Saisie en référé, il y a une semaine, par 57 parlementaires, le Conseil d’Etat, la plus haute juridiction administrative   refuse de faire droit à la demande de suspension du décret signé par le Premier ministre le 15 juin dernier en raison de l’absence de condition d’urgence. A cette date le premier ministre a adopté un décret relatif aux vitesses maximales autorisées des véhicules. Il  réduit depuis le le 1 er juillet, la vitesse maximale autorisée de 90 à 80km/h sur les voies à double sens sans séparateur central.

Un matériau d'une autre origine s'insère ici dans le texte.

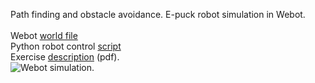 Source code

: Path finding and obstacle avoidance.
E-puck robot simulation in Webot.<br>
<br>
Webot <a href="path_finding_obstacle_avoidance.wbt">world file</a><br>
Python robot control <a href="obstacle_epuck_control_script.py">script</a><br>
Exercise <a href="Webots_epuck_obstacle_exercise.pdf">description</a> (pdf).<br>
 <img src="Webots_epuck_obstacle_avoidance.gif" alt="Webot simulation."> 
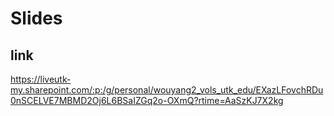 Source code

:# Slides

## link 
https://liveutk-my.sharepoint.com/:p:/g/personal/wouyang2_vols_utk_edu/EXazLFovchRDu0nSCELVE7MBMD2Oj6L6BSaIZGq2o-OXmQ?rtime=AaSzKJ7X2kg
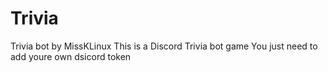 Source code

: # Trivia
Trivia bot by MissKLinux
This is a Discord Trivia bot game
You just need to add youre own dsicord token
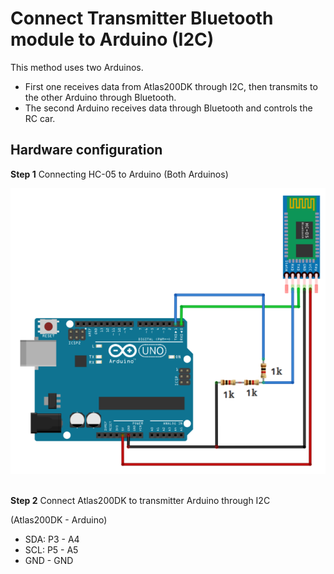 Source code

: 

# Connect Transmitter Bluetooth module to Arduino (I2C) <a name="EN-US_TOPIC_0232642690"></a>

This method uses two Arduinos.


-   First one receives data from Atlas200DK through I2C, then transmits to the other Arduino through Bluetooth.
-   The second Arduino receives data through Bluetooth and controls the RC car.



## Hardware configuration <a name="en-us_topic_0228461904_section137245294533"></a>


**Step 1**  Connecting HC-05 to Arduino (Both Arduinos)

![](figures/Arduino_bt.png)
<br/><br/>


**Step 2**  Connect Atlas200DK to transmitter Arduino through I2C

(Atlas200DK - Arduino)

-   SDA: P3 - A4
-   SCL: P5 - A5
-   GND - GND







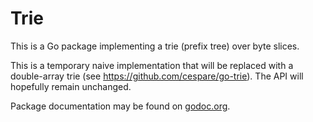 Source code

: # Trie

This is a Go package implementing a trie (prefix tree) over byte slices.

This is a temporary naive implementation that will be replaced with a double-array trie (see
https://github.com/cespare/go-trie). The API will hopefully remain unchanged.

Package documentation may be found on [godoc.org](http://godoc.org/github.com/cespare/trie).
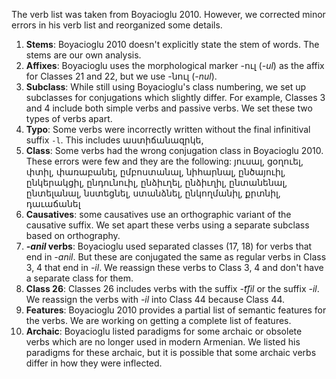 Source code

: 
The verb list was taken from Boyacioglu 2010. However, we corrected minor errors in his verb list and reorganized some details. 
1) **Stems**: Boyacioglu 2010 doesn't explicitly state the stem of words. The stems are our own analysis. 
2) **Affixes**: Boyacioglu uses the morphological marker -ուլ (*-ul*) as the affix for Classes 21 and 22, but we use -նուլ (*-nul*).
3) **Subclass**: While still using Boyacioglu's class numbering, we set up subclasses for conjugations which slightly differ. For example, Classes 3 and 4 include both simple verbs and passive verbs. We set these two types of verbs apart.
3) **Typo**: Some verbs were incorrectly written without the final infinitival suffix `-l`. This includes աստիճանազրկե,
4) **Class**: Some verbs had the wrong conjugation class in Boyacioglu 2010. These errors were few and they are the following: յուսալ, ցօղուել, փտիլ, փառաբանել, ըմբոստանալ, նիհարնալ, ընծայուիլ, ընկերակցիլ, ընդունուիլ, ընձիւղել, ընձիւղիլ, ընտանենալ, ընտելանալ, նստեցնել, ստանձնել, ընկողմանիլ, քրտնիլ, դաւաճանել
5) **Causatives**: some causatives use an orthographic variant of the causative suffix. We set apart these verbs using a separate subclass based on orthography.
6) ***-anil* verbs**: Boyacioglu used separated classes (17, 18) for verbs that end in *-anil*. But these are conjugated the same as regular verbs in Class 3, 4 that end in *-il*. We reassign these verbs to Class 3, 4 and don't have a separate class for them.
7) **Class 26**: Classes 26 includes verbs with the suffix *-t͡ʃil* or the suffix *-il*. We reassign the verbs with *-il* into Class 44 because Class 44.
9) **Features**: Boyacioglu 2010 provides a partial list of semantic features for the verbs. We are working on getting a complete list of features.
10) **Archaic**: Boyacioglu listed paradigms for some archaic or obsolete verbs which are no longer used in modern Armenian. We listed his paradigms for these archaic, but it is possible that some archaic verbs differ in how they were inflected.

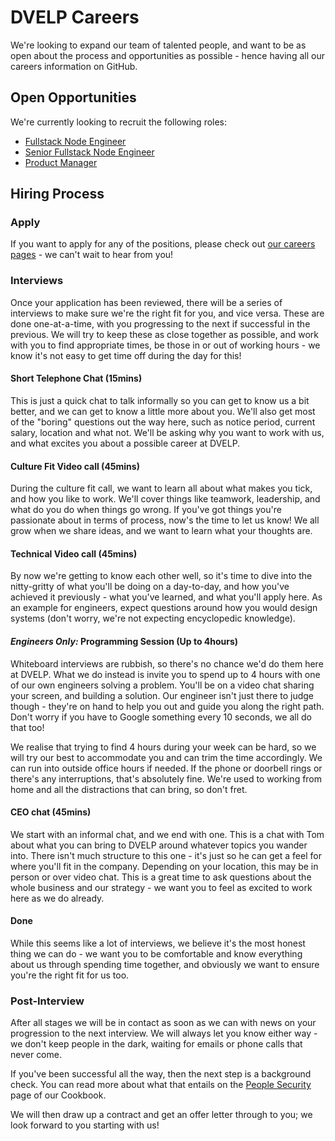 # DVELP Careers

We're looking to expand our team of talented people, and want to be as open about the process and opportunities as possible - hence having all our careers information on GitHub.

## Open Opportunities

We're currently looking to recruit the following roles:

- [Fullstack Node Engineer](jobs/fullstack-node-engineer.md)
- [Senior Fullstack Node Engineer](jobs/senior-fullstack-node-engineer.md)
- [Product Manager](jobs/product-manager.md)

## Hiring Process

### Apply

If you want to apply for any of the positions, please check out [our careers pages](https://dvelp.co.uk/careers) - we can't wait to hear from you!

### Interviews

Once your application has been reviewed, there will be a series of interviews to make sure we're the right fit for you, and vice versa. These are done one-at-a-time, with you progressing to the next if successful in the previous. We will try to keep these as close together as possible, and work with you to find appropriate times, be those in or out of working hours - we know it's not easy to get time off during the day for this!

#### Short Telephone Chat (15mins)

This is just a quick chat to talk informally so you can get to know us a bit better, and we can get to know a little more about you. We'll also get most of the "boring" questions out the way here, such as notice period, current salary, location and what not. We'll be asking why you want to work with us, and what excites you about a possible career at DVELP.

#### Culture Fit Video call (45mins)

During the culture fit call, we want to learn all about what makes you tick, and how you like to work. We'll cover things like teamwork, leadership, and what do you do when things go wrong. If you've got things you're passionate about in terms of process, now's the time to let us know! We all grow when we share ideas, and we want to learn what your thoughts are.

#### Technical Video call (45mins)

By now we're getting to know each other well, so it's time to dive into the nitty-gritty of what you'll be doing on a day-to-day, and how you've achieved it previously - what you've learned, and what you'll apply here. As an example for engineers, expect questions around how you would design systems (don't worry, we're not expecting encyclopedic knowledge).

#### _Engineers Only:_ Programming Session (Up to 4hours)

Whiteboard interviews are rubbish, so there's no chance we'd do them here at DVELP. What we do instead is invite you to spend up to 4 hours with one of our own engineers solving a problem. You'll be on a video chat sharing your screen, and building a solution. Our engineer isn't just there to judge though - they're on hand to help you out and guide you along the right path. Don't worry if you have to Google something every 10 seconds, we all do that too!

We realise that trying to find 4 hours during your week can be hard, so we will try our best to accommodate you and can trim the time accordingly. We can run into outside office hours if needed. If the phone or doorbell rings or there's any interruptions, that's absolutely fine. We're used to working from home and all the distractions that can bring, so don't fret.

#### CEO chat (45mins)

We start with an informal chat, and we end with one. This is a chat with Tom about what you can bring to DVELP around whatever topics you wander into. There isn't much structure to this one - it's just so he can get a feel for where you'll fit in the company. Depending on your location, this may be in person or over video chat. This is a great time to ask questions about the whole business and our strategy - we want you to feel as excited to work here as we do already.

#### Done

While this seems like a lot of interviews, we believe it's the most honest thing we can do - we want you to be comfortable and know everything about us through spending time together, and obviously we want to ensure you're the right fit for us too.

### Post-Interview

After all stages we will be in contact as soon as we can with news on your progression to the next interview. We will always let you know either way - we don't keep people in the dark, waiting for emails or phone calls that never come.

If you've been successful all the way, then the next step is a background check. You can read more about what that entails on the [People Security](../handbook/information-security/people-security.md) page of our Cookbook.

We will then draw up a contract and get an offer letter through to you; we look forward to you starting with us!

Utilisant la procédure d’urgence du référé-suspension, 57 parlementaires avaient saisi la semaine dernière le juge des référés du Conseil d’Etat d’une demande de suspension provisoire de l’exécution du décret jusqu’à ce que le Conseil d’Etat se prononce définitivement  sur leur requête au fond déposée parallèlement et demandant l’annulation du décret.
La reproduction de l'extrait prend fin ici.